Et c’est pourquoi son cabaret s’emplit le soir,
De futurs avoués tout heureux de surseoir
Quelque temps à l’étude inepte des digestes.

Encor qu’ils soient gavés de Beaune ou de Corton,
Elle les dompte et sait arrêter dans leurs gestes
Ce qui n’est pas conforme aux règles du bon ton.

Q63 – T14

Toi dont les yeux erraient, altérés de lumière, — 1884 (19)

Leconte de Lisle Poèmes tragiques

A un poète mort

Toi dont les yeux erraient, altérés de lumière,
De la couleur divine au contour immortel
Et de la chair vivante à la splendeur du ciel,
Dors en paix dans la nuit qui scelle ta paupière.

Boire, entendre, sentir? Vent, fumée et poussière.
Aimer?
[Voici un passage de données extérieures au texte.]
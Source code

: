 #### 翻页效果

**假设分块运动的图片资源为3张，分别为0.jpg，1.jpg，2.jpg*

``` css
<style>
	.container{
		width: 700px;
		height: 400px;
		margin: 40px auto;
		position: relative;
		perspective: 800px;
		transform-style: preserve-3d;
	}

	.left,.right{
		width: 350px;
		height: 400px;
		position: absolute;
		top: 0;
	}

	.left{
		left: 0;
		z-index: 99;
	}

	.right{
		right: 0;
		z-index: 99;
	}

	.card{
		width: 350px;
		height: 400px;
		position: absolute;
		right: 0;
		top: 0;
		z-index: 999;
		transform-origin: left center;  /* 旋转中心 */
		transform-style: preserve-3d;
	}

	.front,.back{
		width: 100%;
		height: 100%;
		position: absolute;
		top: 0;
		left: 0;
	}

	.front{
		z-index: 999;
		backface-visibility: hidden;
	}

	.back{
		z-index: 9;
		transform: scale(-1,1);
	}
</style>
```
La coupe d’or ne contient que du fiel.
Comme un Dieu plein  d’ennui qui déserte l’autel,
Rentre et disperse-toi dans l’immense matière.

Sur ton muet sépulcre et tes os consumés
Qu’un autre verse ou non les pleurs accoutumés,
Que ton siècle banal t’oublie ou te renomme;

Moi, je t’envie, au fond du tombeau calme et noir,
D’être affranchi de vivre et de ne plus savoir
La honte de penser et l’horreur d’être un homme!

Q15 – T15

Quand je le contemplai, de l’Acteur gigantesque, — 1884 (18)

Le Chat Noir

Jules Jouy

X
Fréderick- Lemaître

Quand je le contemplai, de l’Acteur gigantesque,
De l’Artiste, protée énorme et sans rivaux,
Au génie acclamé par d’illustres bravos,
Il restait un vieillard, par l’âge brisé presque.

Parfois, pourtant, fouillant son front michélangesque,
Cet Hercule affaissé, las des anciens travaux,
Trouvait, pour le graver en nos jeunes cerveaux,
Un geste inimitable: immense et pittoresque.

Rien n’était merveilleux, étrange, saisissant
Comme ce beau lutteur torturé, s’efforçant
De rompre, des vieux ans, le lourd carcan de glace.

Et j’assistais, songeant aux triomphes d’antan,
Blême, l’horreur sacrée empreinte sur la face,
A cet écroulement superbe d’un Titan.

Q15 – T14 – banv

Rien qu’à voir la pâleur de son masque fatal — 1884 (17)

Le Chat Noir

Jules Jouy

IX
Taillade

Rien qu’à voir la pâleur de son masque fatal
Où, profond comme un trou, s’enfonce son oeil cave,
L’on devine aisément l’effrayant Idéal
Au triomphe duquel il s’attelle en esclave.

Les drames de Shakespeare et leurs accents altiers
Conviennent à son jeu, libre de toute entrave,
Et leurs profils, en lui, revivent tout entiers.
Son geste singulier, très profondément, grave

Au cerveau du public un vivant souvenir:
Hamlet ou Richard Trois, Macbeth ou le roi Lear,
Il est le maître, en ces farouches personnages,

Lorsque son poing nerveux sur eux s’est affermi,
Et, talent plein d’éclairs, mais aussi de nuages
Il n’est jamais médiocre ou superbe à demi.